__Action item__: Down to the last line, repeat the entries exactly and drop any image.
Start of Block
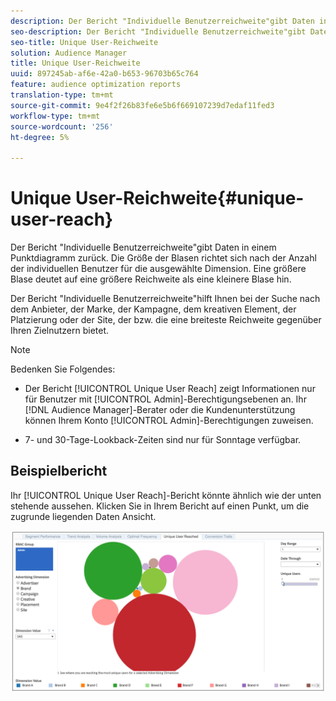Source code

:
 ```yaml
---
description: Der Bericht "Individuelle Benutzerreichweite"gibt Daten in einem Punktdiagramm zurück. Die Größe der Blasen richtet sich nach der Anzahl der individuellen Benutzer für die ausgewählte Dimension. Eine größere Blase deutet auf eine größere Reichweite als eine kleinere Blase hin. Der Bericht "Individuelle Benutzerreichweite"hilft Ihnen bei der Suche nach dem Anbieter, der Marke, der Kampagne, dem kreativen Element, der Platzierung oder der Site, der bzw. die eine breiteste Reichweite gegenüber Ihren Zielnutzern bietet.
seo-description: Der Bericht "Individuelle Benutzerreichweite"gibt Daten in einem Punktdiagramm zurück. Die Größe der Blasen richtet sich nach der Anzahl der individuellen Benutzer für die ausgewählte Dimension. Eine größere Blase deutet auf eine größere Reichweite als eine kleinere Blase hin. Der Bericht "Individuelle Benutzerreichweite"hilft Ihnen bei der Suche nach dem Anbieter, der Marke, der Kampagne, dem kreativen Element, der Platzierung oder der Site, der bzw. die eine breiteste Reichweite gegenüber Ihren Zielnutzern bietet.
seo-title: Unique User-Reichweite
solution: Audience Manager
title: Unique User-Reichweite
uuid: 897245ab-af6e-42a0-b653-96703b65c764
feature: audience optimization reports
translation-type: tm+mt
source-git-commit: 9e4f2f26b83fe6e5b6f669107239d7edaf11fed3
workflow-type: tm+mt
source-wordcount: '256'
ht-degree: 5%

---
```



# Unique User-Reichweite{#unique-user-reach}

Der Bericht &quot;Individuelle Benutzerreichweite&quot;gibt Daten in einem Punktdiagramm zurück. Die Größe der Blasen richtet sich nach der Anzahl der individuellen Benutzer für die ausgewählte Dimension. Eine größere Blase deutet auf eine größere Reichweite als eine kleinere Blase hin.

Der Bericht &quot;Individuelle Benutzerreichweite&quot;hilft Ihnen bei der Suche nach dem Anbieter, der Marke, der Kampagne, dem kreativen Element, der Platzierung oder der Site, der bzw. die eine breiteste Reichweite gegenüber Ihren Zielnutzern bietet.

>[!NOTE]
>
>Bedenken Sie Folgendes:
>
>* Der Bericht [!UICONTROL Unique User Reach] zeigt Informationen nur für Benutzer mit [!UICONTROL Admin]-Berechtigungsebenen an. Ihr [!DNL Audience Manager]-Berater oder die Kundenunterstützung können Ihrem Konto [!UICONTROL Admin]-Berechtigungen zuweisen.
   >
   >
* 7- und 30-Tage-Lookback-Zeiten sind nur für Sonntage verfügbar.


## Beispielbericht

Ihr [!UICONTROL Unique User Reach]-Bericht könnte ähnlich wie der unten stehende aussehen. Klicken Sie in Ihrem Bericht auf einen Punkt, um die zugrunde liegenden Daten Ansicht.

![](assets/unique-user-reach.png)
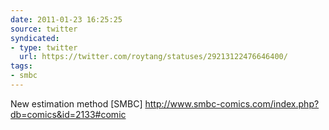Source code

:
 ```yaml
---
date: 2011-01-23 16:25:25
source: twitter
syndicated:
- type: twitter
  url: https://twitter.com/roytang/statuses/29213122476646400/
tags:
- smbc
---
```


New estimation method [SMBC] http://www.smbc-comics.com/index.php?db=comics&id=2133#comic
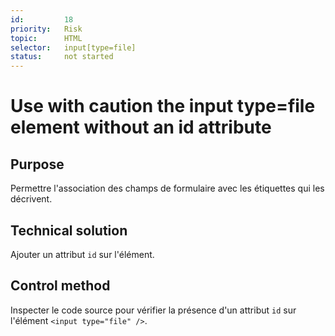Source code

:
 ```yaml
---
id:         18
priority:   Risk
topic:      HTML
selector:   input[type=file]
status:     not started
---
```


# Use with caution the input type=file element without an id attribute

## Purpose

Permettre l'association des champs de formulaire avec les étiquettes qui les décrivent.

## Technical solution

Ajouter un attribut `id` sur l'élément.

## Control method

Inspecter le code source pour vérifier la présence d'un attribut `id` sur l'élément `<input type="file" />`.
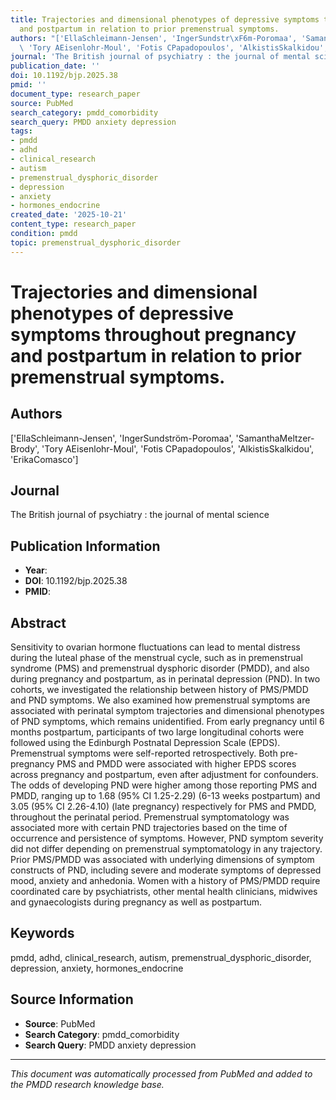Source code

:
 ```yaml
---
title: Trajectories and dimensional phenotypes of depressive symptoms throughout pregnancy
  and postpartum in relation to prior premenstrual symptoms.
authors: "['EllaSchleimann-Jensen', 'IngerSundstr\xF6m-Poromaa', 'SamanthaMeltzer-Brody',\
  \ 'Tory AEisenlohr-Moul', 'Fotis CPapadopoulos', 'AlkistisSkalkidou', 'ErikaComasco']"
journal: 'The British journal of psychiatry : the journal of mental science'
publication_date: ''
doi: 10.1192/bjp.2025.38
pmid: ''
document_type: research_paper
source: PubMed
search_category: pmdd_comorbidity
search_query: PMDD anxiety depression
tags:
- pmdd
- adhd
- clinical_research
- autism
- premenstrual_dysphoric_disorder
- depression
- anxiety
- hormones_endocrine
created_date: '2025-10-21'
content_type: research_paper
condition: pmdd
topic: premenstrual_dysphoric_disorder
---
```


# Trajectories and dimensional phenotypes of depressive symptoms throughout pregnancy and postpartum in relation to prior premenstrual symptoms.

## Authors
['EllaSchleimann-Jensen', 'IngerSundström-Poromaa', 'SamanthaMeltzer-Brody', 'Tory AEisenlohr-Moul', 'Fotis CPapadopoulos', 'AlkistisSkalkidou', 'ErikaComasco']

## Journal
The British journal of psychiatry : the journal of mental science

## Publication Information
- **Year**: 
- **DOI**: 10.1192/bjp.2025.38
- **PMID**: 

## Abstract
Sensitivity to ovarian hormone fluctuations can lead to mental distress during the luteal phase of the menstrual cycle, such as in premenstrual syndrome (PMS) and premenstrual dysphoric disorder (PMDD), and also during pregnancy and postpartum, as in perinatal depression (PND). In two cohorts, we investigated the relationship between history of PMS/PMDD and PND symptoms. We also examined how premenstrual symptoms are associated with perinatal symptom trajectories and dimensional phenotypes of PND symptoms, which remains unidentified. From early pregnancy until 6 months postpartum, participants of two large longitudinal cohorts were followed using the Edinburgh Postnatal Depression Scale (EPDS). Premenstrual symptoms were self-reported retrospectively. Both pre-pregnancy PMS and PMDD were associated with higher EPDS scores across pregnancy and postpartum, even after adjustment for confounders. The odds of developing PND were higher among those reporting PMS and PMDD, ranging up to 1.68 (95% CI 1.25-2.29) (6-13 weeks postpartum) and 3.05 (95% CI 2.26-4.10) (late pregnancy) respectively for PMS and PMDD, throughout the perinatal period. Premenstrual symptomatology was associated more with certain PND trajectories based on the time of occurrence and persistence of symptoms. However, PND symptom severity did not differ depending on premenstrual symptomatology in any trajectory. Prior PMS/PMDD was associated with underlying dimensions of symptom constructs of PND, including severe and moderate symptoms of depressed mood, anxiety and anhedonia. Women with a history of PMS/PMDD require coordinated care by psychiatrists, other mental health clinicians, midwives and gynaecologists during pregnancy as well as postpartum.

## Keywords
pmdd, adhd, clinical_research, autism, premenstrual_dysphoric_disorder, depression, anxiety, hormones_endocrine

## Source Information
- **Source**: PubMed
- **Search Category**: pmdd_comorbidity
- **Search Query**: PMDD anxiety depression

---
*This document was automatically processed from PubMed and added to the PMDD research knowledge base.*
End of Block
__Output of the task__:
Source code

:
 ```yaml
---
description: Der Bericht "Individuelle Benutzerreichweite"gibt Daten in einem Punktdiagramm zurück. Die Größe der Blasen richtet sich nach der Anzahl der individuellen Benutzer für die ausgewählte Dimension. Eine größere Blase deutet auf eine größere Reichweite als eine kleinere Blase hin. Der Bericht "Individuelle Benutzerreichweite"hilft Ihnen bei der Suche nach dem Anbieter, der Marke, der Kampagne, dem kreativen Element, der Platzierung oder der Site, der bzw. die eine breiteste Reichweite gegenüber Ihren Zielnutzern bietet.
seo-description: Der Bericht "Individuelle Benutzerreichweite"gibt Daten in einem Punktdiagramm zurück. Die Größe der Blasen richtet sich nach der Anzahl der individuellen Benutzer für die ausgewählte Dimension. Eine größere Blase deutet auf eine größere Reichweite als eine kleinere Blase hin. Der Bericht "Individuelle Benutzerreichweite"hilft Ihnen bei der Suche nach dem Anbieter, der Marke, der Kampagne, dem kreativen Element, der Platzierung oder der Site, der bzw. die eine breiteste Reichweite gegenüber Ihren Zielnutzern bietet.
seo-title: Unique User-Reichweite
solution: Audience Manager
title: Unique User-Reichweite
uuid: 897245ab-af6e-42a0-b653-96703b65c764
feature: audience optimization reports
translation-type: tm+mt
source-git-commit: 9e4f2f26b83fe6e5b6f669107239d7edaf11fed3
workflow-type: tm+mt
source-wordcount: '256'
ht-degree: 5%

---
```



# Unique User-Reichweite{#unique-user-reach}

Der Bericht &quot;Individuelle Benutzerreichweite&quot;gibt Daten in einem Punktdiagramm zurück. Die Größe der Blasen richtet sich nach der Anzahl der individuellen Benutzer für die ausgewählte Dimension. Eine größere Blase deutet auf eine größere Reichweite als eine kleinere Blase hin.

Der Bericht &quot;Individuelle Benutzerreichweite&quot;hilft Ihnen bei der Suche nach dem Anbieter, der Marke, der Kampagne, dem kreativen Element, der Platzierung oder der Site, der bzw. die eine breiteste Reichweite gegenüber Ihren Zielnutzern bietet.

>[!NOTE]
>
>Bedenken Sie Folgendes:
>
>* Der Bericht [!UICONTROL Unique User Reach] zeigt Informationen nur für Benutzer mit [!UICONTROL Admin]-Berechtigungsebenen an. Ihr [!DNL Audience Manager]-Berater oder die Kundenunterstützung können Ihrem Konto [!UICONTROL Admin]-Berechtigungen zuweisen.
   >
   >
* 7- und 30-Tage-Lookback-Zeiten sind nur für Sonntage verfügbar.


## Beispielbericht

Ihr [!UICONTROL Unique User Reach]-Bericht könnte ähnlich wie der unten stehende aussehen. Klicken Sie in Ihrem Bericht auf einen Punkt, um die zugrunde liegenden Daten Ansicht.

![](assets/unique-user-reach.png)
Source code

:
 ```yaml
---
date: 2011-01-23 16:25:25
source: twitter
syndicated:
- type: twitter
  url: https://twitter.com/roytang/statuses/29213122476646400/
tags:
- smbc
---
```


New estimation method [SMBC] http://www.smbc-comics.com/index.php?db=comics&id=2133#comic
Source code

:
 ```yaml
---
id:         18
priority:   Risk
topic:      HTML
selector:   input[type=file]
status:     not started
---
```


# Use with caution the input type=file element without an id attribute

## Purpose

Permettre l'association des champs de formulaire avec les étiquettes qui les décrivent.

## Technical solution

Ajouter un attribut `id` sur l'élément.

## Control method

Inspecter le code source pour vérifier la présence d'un attribut `id` sur l'élément `<input type="file" />`.
Source code

:
 ```yaml
---
title: Trajectories and dimensional phenotypes of depressive symptoms throughout pregnancy
  and postpartum in relation to prior premenstrual symptoms.
authors: "['EllaSchleimann-Jensen', 'IngerSundstr\xF6m-Poromaa', 'SamanthaMeltzer-Brody',\
  \ 'Tory AEisenlohr-Moul', 'Fotis CPapadopoulos', 'AlkistisSkalkidou', 'ErikaComasco']"
journal: 'The British journal of psychiatry : the journal of mental science'
publication_date: ''
doi: 10.1192/bjp.2025.38
pmid: ''
document_type: research_paper
source: PubMed
search_category: pmdd_comorbidity
search_query: PMDD anxiety depression
tags:
- pmdd
- adhd
- clinical_research
- autism
- premenstrual_dysphoric_disorder
- depression
- anxiety
- hormones_endocrine
created_date: '2025-10-21'
content_type: research_paper
condition: pmdd
topic: premenstrual_dysphoric_disorder
---
```


# Trajectories and dimensional phenotypes of depressive symptoms throughout pregnancy and postpartum in relation to prior premenstrual symptoms.

## Authors
['EllaSchleimann-Jensen', 'IngerSundström-Poromaa', 'SamanthaMeltzer-Brody', 'Tory AEisenlohr-Moul', 'Fotis CPapadopoulos', 'AlkistisSkalkidou', 'ErikaComasco']

## Journal
The British journal of psychiatry : the journal of mental science

## Publication Information
- **Year**: 
- **DOI**: 10.1192/bjp.2025.38
- **PMID**: 

## Abstract
Sensitivity to ovarian hormone fluctuations can lead to mental distress during the luteal phase of the menstrual cycle, such as in premenstrual syndrome (PMS) and premenstrual dysphoric disorder (PMDD), and also during pregnancy and postpartum, as in perinatal depression (PND). In two cohorts, we investigated the relationship between history of PMS/PMDD and PND symptoms. We also examined how premenstrual symptoms are associated with perinatal symptom trajectories and dimensional phenotypes of PND symptoms, which remains unidentified. From early pregnancy until 6 months postpartum, participants of two large longitudinal cohorts were followed using the Edinburgh Postnatal Depression Scale (EPDS). Premenstrual symptoms were self-reported retrospectively. Both pre-pregnancy PMS and PMDD were associated with higher EPDS scores across pregnancy and postpartum, even after adjustment for confounders. The odds of developing PND were higher among those reporting PMS and PMDD, ranging up to 1.68 (95% CI 1.25-2.29) (6-13 weeks postpartum) and 3.05 (95% CI 2.26-4.10) (late pregnancy) respectively for PMS and PMDD, throughout the perinatal period. Premenstrual symptomatology was associated more with certain PND trajectories based on the time of occurrence and persistence of symptoms. However, PND symptom severity did not differ depending on premenstrual symptomatology in any trajectory. Prior PMS/PMDD was associated with underlying dimensions of symptom constructs of PND, including severe and moderate symptoms of depressed mood, anxiety and anhedonia. Women with a history of PMS/PMDD require coordinated care by psychiatrists, other mental health clinicians, midwives and gynaecologists during pregnancy as well as postpartum.

## Keywords
pmdd, adhd, clinical_research, autism, premenstrual_dysphoric_disorder, depression, anxiety, hormones_endocrine

## Source Information
- **Source**: PubMed
- **Search Category**: pmdd_comorbidity
- **Search Query**: PMDD anxiety depression

---
*This document was automatically processed from PubMed and added to the PMDD research knowledge base.*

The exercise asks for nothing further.